» **Required work**
Read the lines below. Copy out any that hold the string "full".

[Stored data entries]
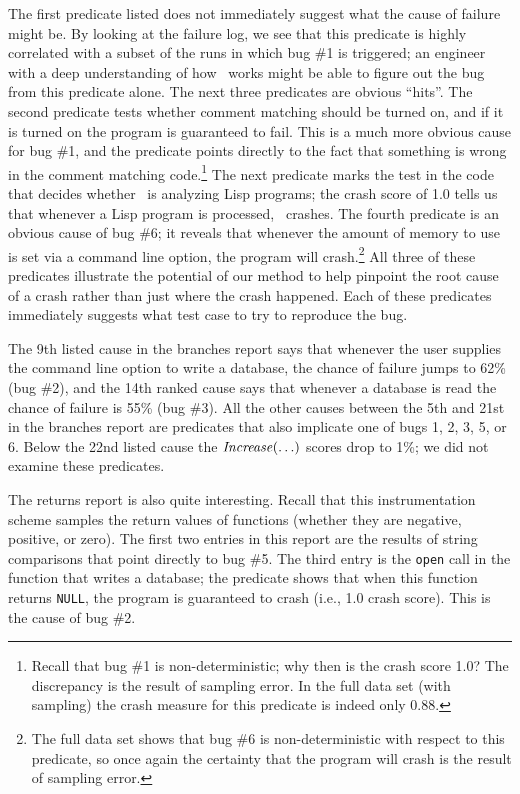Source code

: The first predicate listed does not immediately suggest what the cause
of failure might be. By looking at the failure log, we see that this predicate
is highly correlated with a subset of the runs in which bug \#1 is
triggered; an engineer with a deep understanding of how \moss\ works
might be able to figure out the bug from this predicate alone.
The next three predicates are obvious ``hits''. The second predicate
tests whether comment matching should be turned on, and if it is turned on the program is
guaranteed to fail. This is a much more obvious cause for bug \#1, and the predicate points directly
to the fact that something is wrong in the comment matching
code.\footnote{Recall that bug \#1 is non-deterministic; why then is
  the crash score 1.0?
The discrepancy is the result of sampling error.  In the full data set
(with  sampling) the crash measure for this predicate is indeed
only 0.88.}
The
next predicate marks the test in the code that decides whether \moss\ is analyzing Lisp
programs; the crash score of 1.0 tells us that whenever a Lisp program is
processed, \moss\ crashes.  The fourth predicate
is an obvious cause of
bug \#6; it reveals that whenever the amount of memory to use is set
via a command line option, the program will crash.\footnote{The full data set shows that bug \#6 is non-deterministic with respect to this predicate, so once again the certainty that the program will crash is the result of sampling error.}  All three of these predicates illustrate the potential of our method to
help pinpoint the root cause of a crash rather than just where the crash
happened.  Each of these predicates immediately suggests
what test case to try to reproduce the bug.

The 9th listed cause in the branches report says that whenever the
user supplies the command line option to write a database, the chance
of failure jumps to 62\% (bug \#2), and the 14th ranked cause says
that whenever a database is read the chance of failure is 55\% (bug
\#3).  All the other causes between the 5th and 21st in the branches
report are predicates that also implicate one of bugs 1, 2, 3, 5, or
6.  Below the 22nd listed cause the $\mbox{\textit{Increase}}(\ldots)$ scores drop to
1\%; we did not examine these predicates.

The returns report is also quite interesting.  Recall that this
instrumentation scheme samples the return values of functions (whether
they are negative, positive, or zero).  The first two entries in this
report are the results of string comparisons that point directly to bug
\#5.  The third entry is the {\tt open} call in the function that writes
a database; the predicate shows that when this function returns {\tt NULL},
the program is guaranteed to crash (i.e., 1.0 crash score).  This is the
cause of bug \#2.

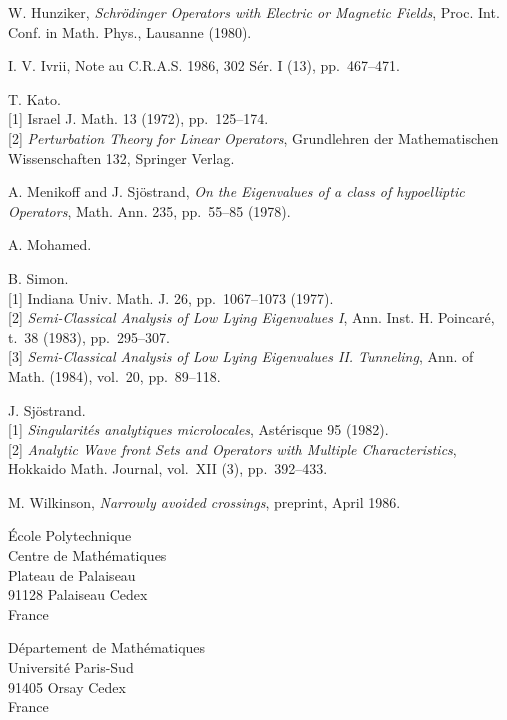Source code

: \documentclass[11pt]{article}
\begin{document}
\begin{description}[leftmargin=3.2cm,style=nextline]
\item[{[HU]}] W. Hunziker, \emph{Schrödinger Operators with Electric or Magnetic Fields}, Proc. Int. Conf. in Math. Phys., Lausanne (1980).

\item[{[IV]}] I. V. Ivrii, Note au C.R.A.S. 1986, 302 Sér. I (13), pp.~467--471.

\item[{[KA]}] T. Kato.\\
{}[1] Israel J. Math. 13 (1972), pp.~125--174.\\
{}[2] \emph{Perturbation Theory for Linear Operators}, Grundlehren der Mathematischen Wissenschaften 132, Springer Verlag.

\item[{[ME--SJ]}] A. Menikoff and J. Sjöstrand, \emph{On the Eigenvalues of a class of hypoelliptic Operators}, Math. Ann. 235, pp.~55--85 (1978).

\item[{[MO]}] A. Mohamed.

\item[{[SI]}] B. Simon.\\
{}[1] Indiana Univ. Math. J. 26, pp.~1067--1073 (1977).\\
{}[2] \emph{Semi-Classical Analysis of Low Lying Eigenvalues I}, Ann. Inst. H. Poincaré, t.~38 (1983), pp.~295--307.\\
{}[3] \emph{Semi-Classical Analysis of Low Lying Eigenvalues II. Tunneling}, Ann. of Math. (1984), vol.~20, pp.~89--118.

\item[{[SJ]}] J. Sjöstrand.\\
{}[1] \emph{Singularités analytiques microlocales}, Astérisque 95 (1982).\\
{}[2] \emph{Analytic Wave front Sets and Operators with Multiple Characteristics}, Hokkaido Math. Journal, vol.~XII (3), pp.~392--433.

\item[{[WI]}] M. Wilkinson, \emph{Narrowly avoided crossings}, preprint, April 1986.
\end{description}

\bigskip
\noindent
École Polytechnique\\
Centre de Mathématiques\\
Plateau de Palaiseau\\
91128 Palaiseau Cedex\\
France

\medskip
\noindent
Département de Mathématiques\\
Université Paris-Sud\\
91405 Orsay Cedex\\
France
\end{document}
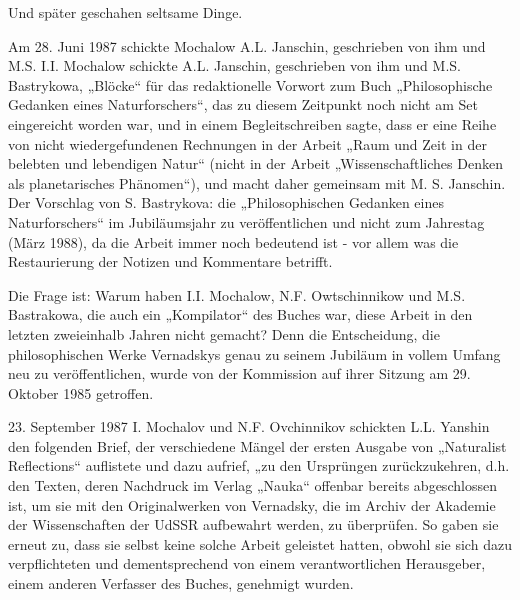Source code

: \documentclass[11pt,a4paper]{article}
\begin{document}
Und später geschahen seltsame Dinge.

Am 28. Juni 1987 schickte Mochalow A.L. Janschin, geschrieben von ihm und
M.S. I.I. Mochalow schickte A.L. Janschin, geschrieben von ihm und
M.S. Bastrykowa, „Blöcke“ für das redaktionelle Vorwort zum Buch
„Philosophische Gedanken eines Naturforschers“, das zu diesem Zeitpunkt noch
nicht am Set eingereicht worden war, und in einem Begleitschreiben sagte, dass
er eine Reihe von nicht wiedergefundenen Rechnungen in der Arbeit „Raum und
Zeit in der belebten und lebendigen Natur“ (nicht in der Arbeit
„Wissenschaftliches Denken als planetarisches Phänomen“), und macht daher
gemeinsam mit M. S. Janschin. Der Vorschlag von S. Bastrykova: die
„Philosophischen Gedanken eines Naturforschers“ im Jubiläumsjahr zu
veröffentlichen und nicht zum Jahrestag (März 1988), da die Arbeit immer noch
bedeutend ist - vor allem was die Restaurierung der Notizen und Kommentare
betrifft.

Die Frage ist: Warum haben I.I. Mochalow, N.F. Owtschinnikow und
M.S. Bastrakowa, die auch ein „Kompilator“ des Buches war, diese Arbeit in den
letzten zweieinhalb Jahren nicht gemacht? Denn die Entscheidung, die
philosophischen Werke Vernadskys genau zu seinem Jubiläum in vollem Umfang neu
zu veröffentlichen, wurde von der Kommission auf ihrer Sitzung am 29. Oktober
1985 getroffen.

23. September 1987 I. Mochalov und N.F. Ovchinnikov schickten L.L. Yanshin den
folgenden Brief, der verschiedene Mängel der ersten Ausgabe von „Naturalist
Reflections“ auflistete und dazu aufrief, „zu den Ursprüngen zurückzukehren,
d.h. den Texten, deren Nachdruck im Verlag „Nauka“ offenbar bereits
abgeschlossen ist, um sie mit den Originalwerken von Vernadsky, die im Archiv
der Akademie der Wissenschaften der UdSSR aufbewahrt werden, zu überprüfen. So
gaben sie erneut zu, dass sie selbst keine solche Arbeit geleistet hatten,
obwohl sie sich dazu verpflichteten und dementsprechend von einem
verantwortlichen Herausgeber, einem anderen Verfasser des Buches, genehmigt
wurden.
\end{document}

==

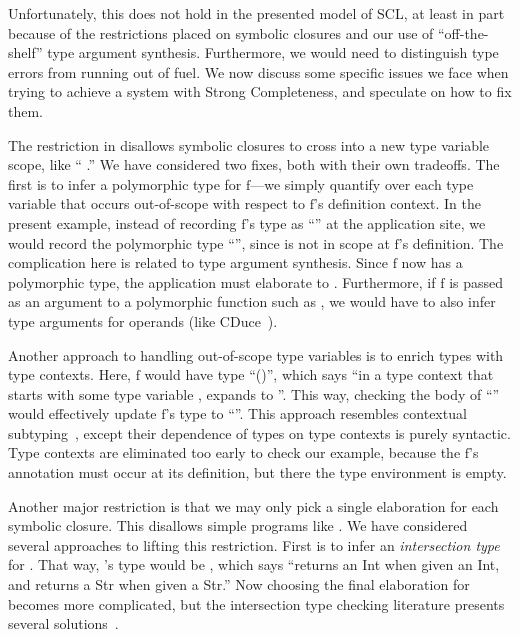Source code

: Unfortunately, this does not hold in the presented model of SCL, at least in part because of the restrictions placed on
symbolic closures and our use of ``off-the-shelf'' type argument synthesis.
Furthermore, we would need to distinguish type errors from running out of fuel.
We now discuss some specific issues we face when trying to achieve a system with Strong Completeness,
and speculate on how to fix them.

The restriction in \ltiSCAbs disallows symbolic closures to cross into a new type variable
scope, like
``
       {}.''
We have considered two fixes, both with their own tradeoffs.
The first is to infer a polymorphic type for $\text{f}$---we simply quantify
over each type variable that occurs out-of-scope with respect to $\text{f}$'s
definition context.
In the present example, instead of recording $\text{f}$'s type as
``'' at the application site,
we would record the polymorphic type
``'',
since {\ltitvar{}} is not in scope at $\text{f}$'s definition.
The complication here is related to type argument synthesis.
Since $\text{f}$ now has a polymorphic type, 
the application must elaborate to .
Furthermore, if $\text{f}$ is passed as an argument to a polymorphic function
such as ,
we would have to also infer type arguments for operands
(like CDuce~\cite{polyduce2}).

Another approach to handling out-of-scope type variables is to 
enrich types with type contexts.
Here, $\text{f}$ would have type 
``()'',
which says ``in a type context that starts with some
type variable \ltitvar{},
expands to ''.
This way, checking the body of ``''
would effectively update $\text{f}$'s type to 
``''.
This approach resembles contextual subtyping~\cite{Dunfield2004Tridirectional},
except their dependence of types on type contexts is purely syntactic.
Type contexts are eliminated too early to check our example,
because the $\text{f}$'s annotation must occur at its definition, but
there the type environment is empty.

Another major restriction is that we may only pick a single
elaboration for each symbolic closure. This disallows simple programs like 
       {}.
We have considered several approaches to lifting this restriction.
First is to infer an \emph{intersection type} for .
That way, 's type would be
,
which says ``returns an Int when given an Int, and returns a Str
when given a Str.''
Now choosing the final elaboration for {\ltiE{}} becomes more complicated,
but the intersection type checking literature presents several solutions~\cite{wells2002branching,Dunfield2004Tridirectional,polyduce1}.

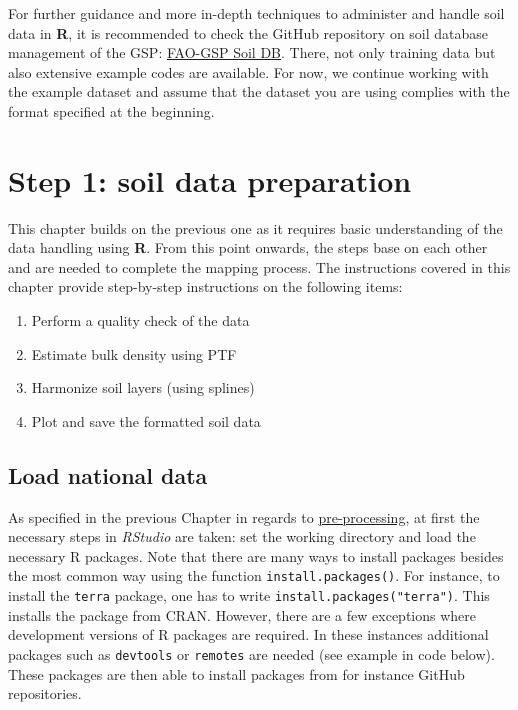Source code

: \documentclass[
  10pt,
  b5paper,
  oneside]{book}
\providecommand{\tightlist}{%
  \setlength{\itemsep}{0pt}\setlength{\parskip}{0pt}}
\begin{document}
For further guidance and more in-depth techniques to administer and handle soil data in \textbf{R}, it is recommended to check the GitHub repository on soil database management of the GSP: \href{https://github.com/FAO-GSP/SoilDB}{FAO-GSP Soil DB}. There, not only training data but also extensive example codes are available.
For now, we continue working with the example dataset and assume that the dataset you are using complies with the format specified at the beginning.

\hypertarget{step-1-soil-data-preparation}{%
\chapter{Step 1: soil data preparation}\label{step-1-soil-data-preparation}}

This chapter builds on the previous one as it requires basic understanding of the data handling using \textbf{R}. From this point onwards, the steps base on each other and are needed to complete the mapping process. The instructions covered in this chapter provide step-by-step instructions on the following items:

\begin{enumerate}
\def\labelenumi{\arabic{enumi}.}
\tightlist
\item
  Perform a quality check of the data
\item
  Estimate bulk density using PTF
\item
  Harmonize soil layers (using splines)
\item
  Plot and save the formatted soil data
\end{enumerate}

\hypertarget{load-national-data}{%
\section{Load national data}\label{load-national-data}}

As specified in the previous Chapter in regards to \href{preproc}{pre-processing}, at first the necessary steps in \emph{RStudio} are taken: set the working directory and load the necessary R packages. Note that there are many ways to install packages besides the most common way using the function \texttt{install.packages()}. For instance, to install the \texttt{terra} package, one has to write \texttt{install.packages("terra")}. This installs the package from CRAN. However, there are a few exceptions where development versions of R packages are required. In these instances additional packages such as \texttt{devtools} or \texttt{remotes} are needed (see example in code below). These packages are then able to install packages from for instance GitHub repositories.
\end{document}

» **Completed task**
The discrepancy is the result of sampling error.  In the full data set
via a command line option, the program will crash.\footnote{The full data set shows that bug \#6 is non-deterministic with respect to this predicate, so once again the certainty that the program will crash is the result of sampling error.}  All three of these predicates illustrate the potential of our method to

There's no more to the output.